All the buzz about the primary results in California, and across the country, tonight are about how this may yet be the "year of the woman," but one thing comes across loud and clear from California: this is certainly the year of the corporations. As of June 8, the Republican nominee for Senate is Carly Fiorina whose name is synonymous with Hewlett Packard. And, in the governor's corner is Meg Whitman, Madame E-Bay.
Consider the irony in a state that is home to the highest foreclosure rate in the country, that has taken twice the amount of government bailout money as Michigan and New York, two of the three states in the top rungs of economic sewage, yes, and in a year which has witnessed a populist revolt against big business, the Republican Party is delivering two candidates, one for governor and the other for the Senate, both of whom are synonymous with big business.
Until 2008, Meg Whitman was the president and chief executive officer of E-Bay, and her Republican Party counterpart in the Senate, Carly Fiorina, was the CEO of Hewlett Packard. And, if the endorsement from Sarah Palin alone isn't enough to make shivers run up and down your spine, think about this. Wasn't it perfect timing for the Supreme Court to conveniently grant corporations the right to free speech just in time for a state governorship to go on the auction block?
The world of TV punditry has roundly proclaimed former California governor, Jerry Brown, to be a fighter. Well, the Democrats better come out swinging in the state that has an official unemployment rate creeping up to almost 14%, that has the highest gasoline prices in the country. What amount of television advertising would make people crazy enough to place not one, but two multizillionaires at the helm? Whitman would make Schwarzenegger look like a socialist by the time she's done, too.
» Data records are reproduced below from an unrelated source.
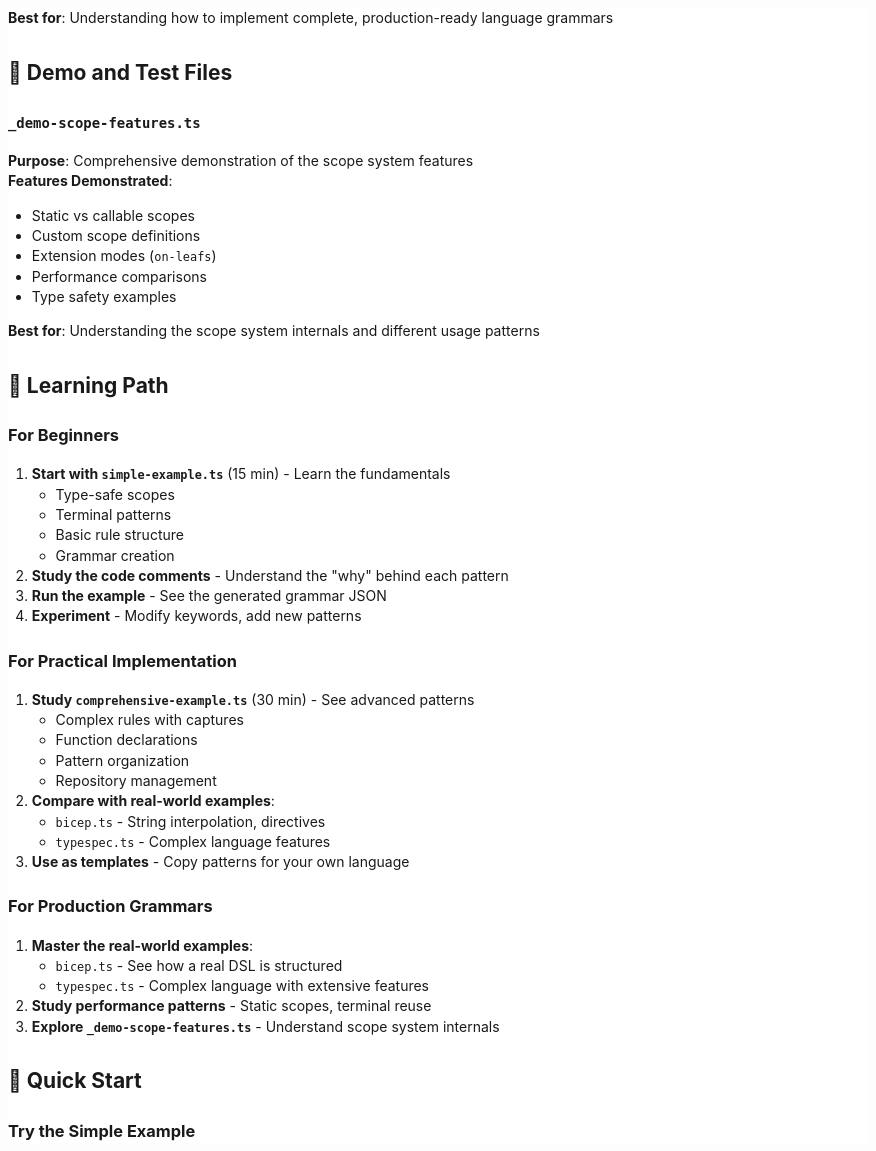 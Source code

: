 **Best for**: Understanding how to implement complete, production-ready language grammars

## 🧪 Demo and Test Files

### `_demo-scope-features.ts`
**Purpose**: Comprehensive demonstration of the scope system features  
**Features Demonstrated**:
- Static vs callable scopes
- Custom scope definitions
- Extension modes (`on-leafs`)
- Performance comparisons
- Type safety examples

**Best for**: Understanding the scope system internals and different usage patterns

## 📖 Learning Path

### For Beginners
1. **Start with `simple-example.ts`** (15 min) - Learn the fundamentals
   - Type-safe scopes
   - Terminal patterns
   - Basic rule structure
   - Grammar creation
2. **Study the code comments** - Understand the "why" behind each pattern
3. **Run the example** - See the generated grammar JSON
4. **Experiment** - Modify keywords, add new patterns

### For Practical Implementation
1. **Study `comprehensive-example.ts`** (30 min) - See advanced patterns
   - Complex rules with captures
   - Function declarations
   - Pattern organization
   - Repository management
2. **Compare with real-world examples**:
   - `bicep.ts` - String interpolation, directives
   - `typespec.ts` - Complex language features
3. **Use as templates** - Copy patterns for your own language

### For Production Grammars
1. **Master the real-world examples**:
   - `bicep.ts` - See how a real DSL is structured
   - `typespec.ts` - Complex language with extensive features
2. **Study performance patterns** - Static scopes, terminal reuse
3. **Explore `_demo-scope-features.ts`** - Understand scope system internals

## 🚀 Quick Start

### Try the Simple Example
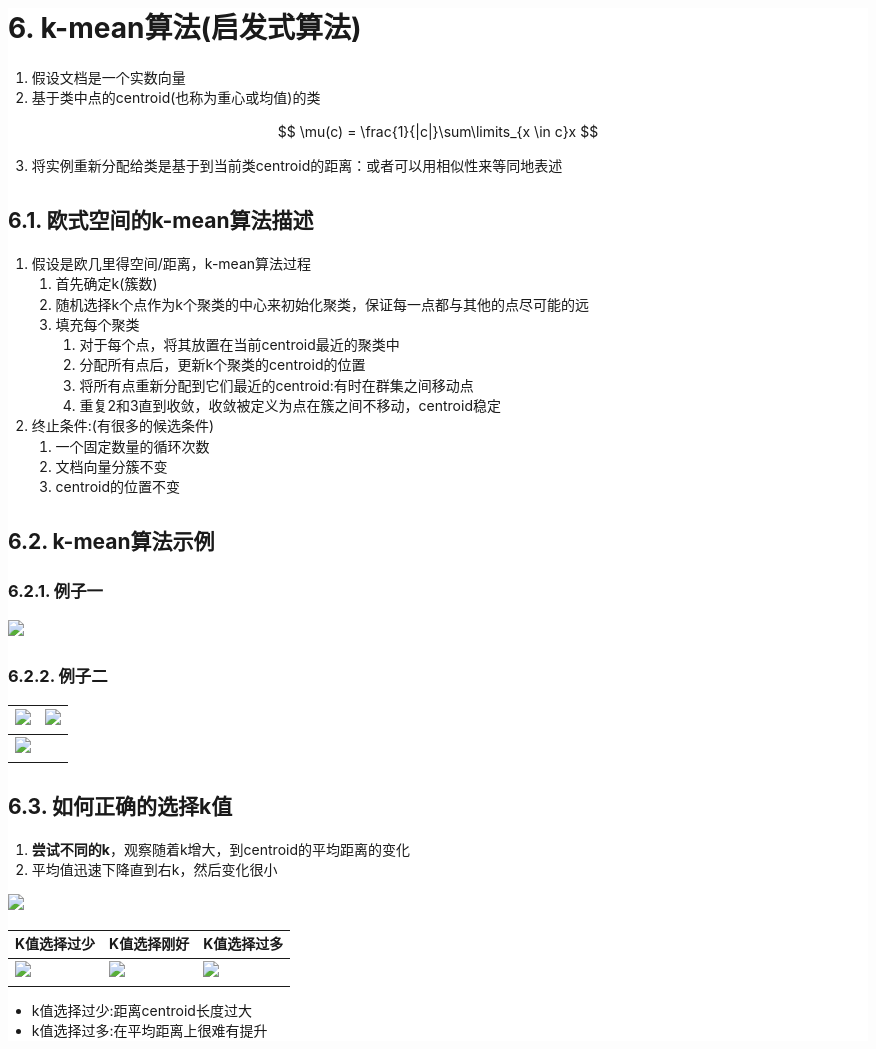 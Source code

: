 # 6. k-mean算法(启发式算法)
1. 假设文档是一个实数向量
2. 基于类中点的centroid(也称为重心或均值)的类

$$
\mu(c) = \frac{1}{|c|}\sum\limits_{x \in c}x
$$

3. 将实例重新分配给类是基于到当前类centroid的距离：或者可以用相似性来等同地表述

## 6.1. 欧式空间的k-mean算法描述
1. 假设是欧几里得空间/距离，k-mean算法过程
   1. 首先确定k(簇数)
   2. 随机选择k个点作为k个聚类的中心来初始化聚类，保证每一点都与其他的点尽可能的远
   3. 填充每个聚类
      1. 对于每个点，将其放置在当前centroid最近的聚类中
      2. 分配所有点后，更新k个聚类的centroid的位置
      3. 将所有点重新分配到它们最近的centroid:有时在群集之间移动点
      4. 重复2和3直到收敛，收敛被定义为点在簇之间不移动，centroid稳定
2. 终止条件:(有很多的候选条件)
   1. 一个固定数量的循环次数
   2. 文档向量分簇不变
   3. centroid的位置不变

## 6.2. k-mean算法示例

### 6.2.1. 例子一

![](https://spricoder.oss-cn-shanghai.aliyuncs.com/2020-Big-data-analysis/img/lec7/3.png)

### 6.2.2. 例子二

| ![](https://spricoder.oss-cn-shanghai.aliyuncs.com/2020-Big-data-analysis/img/lec7/4.png) | ![](https://spricoder.oss-cn-shanghai.aliyuncs.com/2020-Big-data-analysis/img/lec7/5.png) |
| ------------------- | ------------------- |
| ![](https://spricoder.oss-cn-shanghai.aliyuncs.com/2020-Big-data-analysis/img/lec7/6.png) |                     |

## 6.3. 如何正确的选择k值
1. **尝试不同的k**，观察随着k增大，到centroid的平均距离的变化
2. 平均值迅速下降直到右k，然后变化很小

![](https://spricoder.oss-cn-shanghai.aliyuncs.com/2020-Big-data-analysis/img/lec7/7.png)

| K值选择过少         | K值选择刚好         | K值选择过多          |
| ------------------- | ------------------- | -------------------- |
| ![](https://spricoder.oss-cn-shanghai.aliyuncs.com/2020-Big-data-analysis/img/lec7/8.png) | ![](https://spricoder.oss-cn-shanghai.aliyuncs.com/2020-Big-data-analysis/img/lec7/9.png) | ![](https://spricoder.oss-cn-shanghai.aliyuncs.com/2020-Big-data-analysis/img/lec7/10.png) |

- k值选择过少:距离centroid长度过大
- k值选择过多:在平均距离上很难有提升
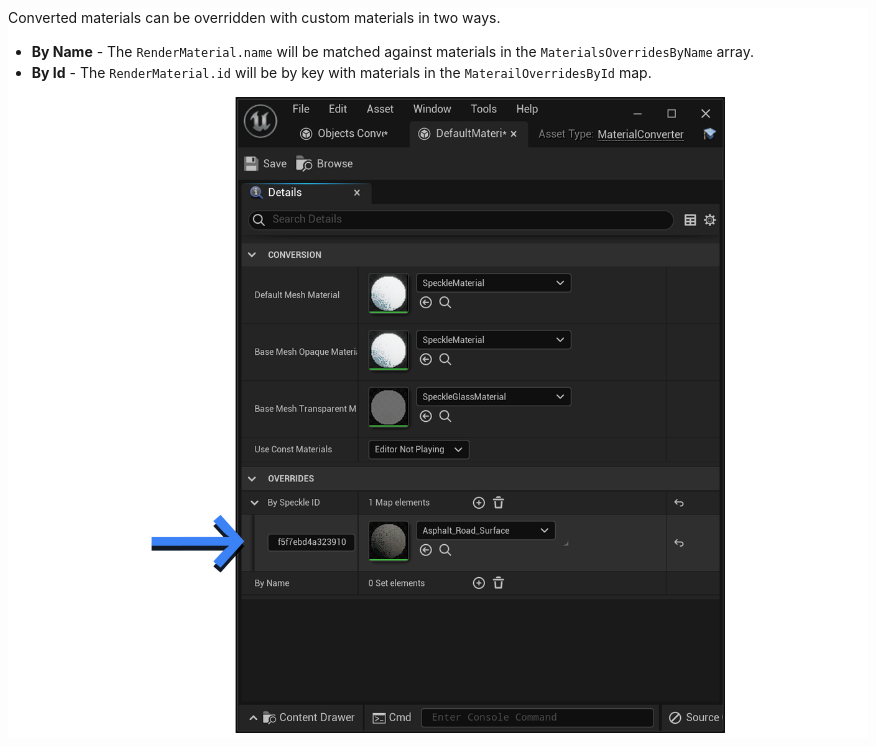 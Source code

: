Converted materials can be overridden with custom materials in two ways.

- **By Name** - The `RenderMaterial.name` will be matched against materials in the `MaterialsOverridesByName` array.
- **By Id** - The `RenderMaterial.id` will be by key with materials in the `MaterailOverridesById` map.

<center><img src="./img-unreal/OverridesById.png" width="66.66%" /></center>
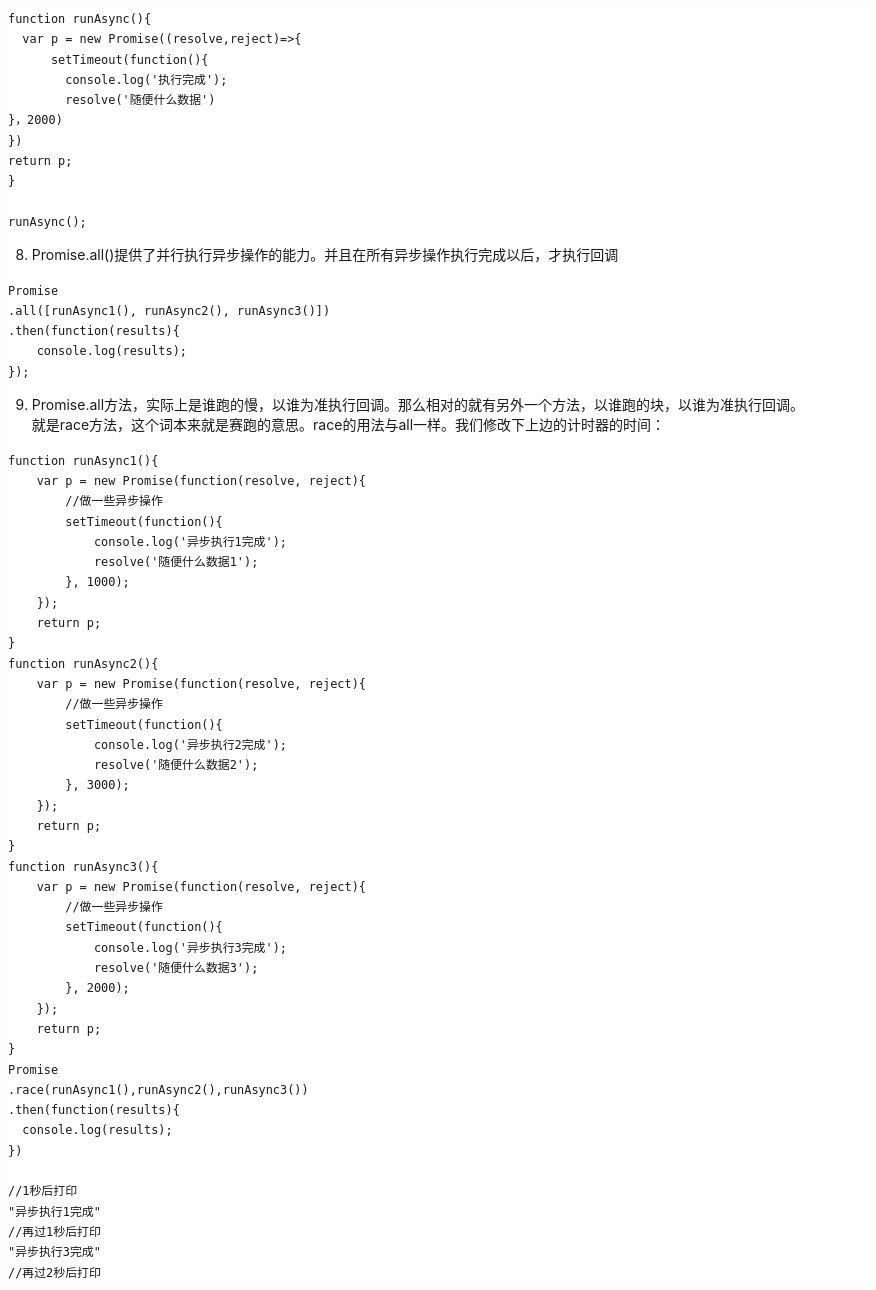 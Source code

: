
 ```
function runAsync(){
  var p = new Promise((resolve,reject)=>{
      setTimeout(function(){
        console.log('执行完成');
        resolve('随便什么数据')
}，2000)
})  
return p;  
}

runAsync();
```
8. Promise.all()提供了并行执行异步操作的能力。并且在所有异步操作执行完成以后，才执行回调
```
Promise
.all([runAsync1(), runAsync2(), runAsync3()])
.then(function(results){
    console.log(results);
});
```
9. Promise.all方法，实际上是谁跑的慢，以谁为准执行回调。那么相对的就有另外一个方法，以谁跑的块，以谁为准执行回调。<br/>就是race方法，这个词本来就是赛跑的意思。race的用法与all一样。我们修改下上边的计时器的时间：
```
function runAsync1(){
    var p = new Promise(function(resolve, reject){
        //做一些异步操作
        setTimeout(function(){
            console.log('异步执行1完成');
            resolve('随便什么数据1');
        }, 1000);
    });
    return p;            
}
function runAsync2(){
    var p = new Promise(function(resolve, reject){
        //做一些异步操作
        setTimeout(function(){
            console.log('异步执行2完成');
            resolve('随便什么数据2');
        }, 3000);
    });
    return p;            
}
function runAsync3(){
    var p = new Promise(function(resolve, reject){
        //做一些异步操作
        setTimeout(function(){
            console.log('异步执行3完成');
            resolve('随便什么数据3');
        }, 2000);
    });
    return p;            
}
Promise
.race(runAsync1(),runAsync2(),runAsync3())
.then(function(results){
  console.log(results);
})

//1秒后打印
"异步执行1完成"
//再过1秒后打印
"异步执行3完成"
//再过2秒后打印
``` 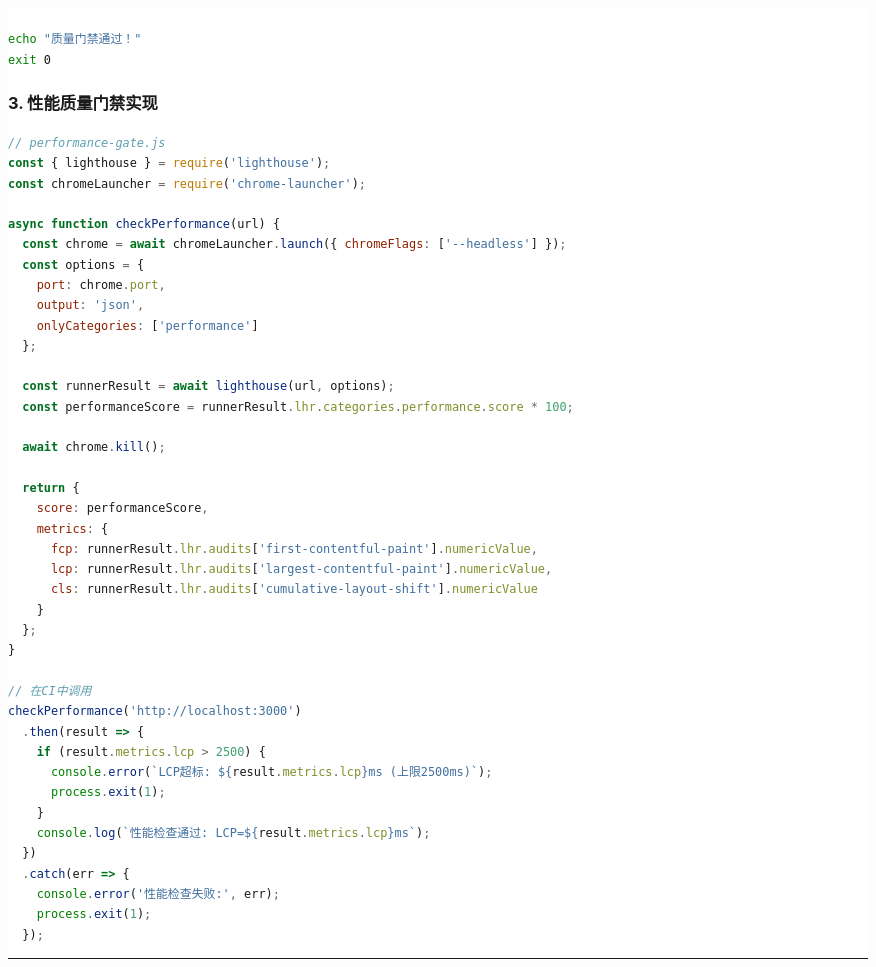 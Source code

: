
 ```bash

echo "质量门禁通过！"
exit 0
```

### 3. 性能质量门禁实现
```js
// performance-gate.js
const { lighthouse } = require('lighthouse');
const chromeLauncher = require('chrome-launcher');

async function checkPerformance(url) {
  const chrome = await chromeLauncher.launch({ chromeFlags: ['--headless'] });
  const options = {
    port: chrome.port,
    output: 'json',
    onlyCategories: ['performance']
  };
  
  const runnerResult = await lighthouse(url, options);
  const performanceScore = runnerResult.lhr.categories.performance.score * 100;
  
  await chrome.kill();
  
  return {
    score: performanceScore,
    metrics: {
      fcp: runnerResult.lhr.audits['first-contentful-paint'].numericValue,
      lcp: runnerResult.lhr.audits['largest-contentful-paint'].numericValue,
      cls: runnerResult.lhr.audits['cumulative-layout-shift'].numericValue
    }
  };
}

// 在CI中调用
checkPerformance('http://localhost:3000')
  .then(result => {
    if (result.metrics.lcp > 2500) {
      console.error(`LCP超标: ${result.metrics.lcp}ms (上限2500ms)`);
      process.exit(1);
    }
    console.log(`性能检查通过: LCP=${result.metrics.lcp}ms`);
  })
  .catch(err => {
    console.error('性能检查失败:', err);
    process.exit(1);
  });
```

---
Wouldn't you think California would have had enough of terminators? After watching all the Tea Party rallies over the past year, one would think people would be sick and tired of Enron, AIG, Chevron, Bank of America and, dare I say it, the E-Bay mentality? But, in keeping with the sado-masochistic dimension ever present in our foreign policy, maybe not.
How much more out of touch with the man, and woman, on the street is a Whitman or a Fiorina? Does the man in the street's opinion matter especially in a state where, increasingly, the man in the street is fast becoming the man on the street? And, in the end, how much will that vote cost? Picturing Whitman running a serious campaign as a populist is like watching an episode of "Survivor" filmed at the Waldorf Astoria.
State Democrats need to show that voting for Meg Whitman only proves Wall Street is now bicoastal, and that if Gordon Gekko could, he would run for governor of California. It's not just about corruption; it's about corruptibility.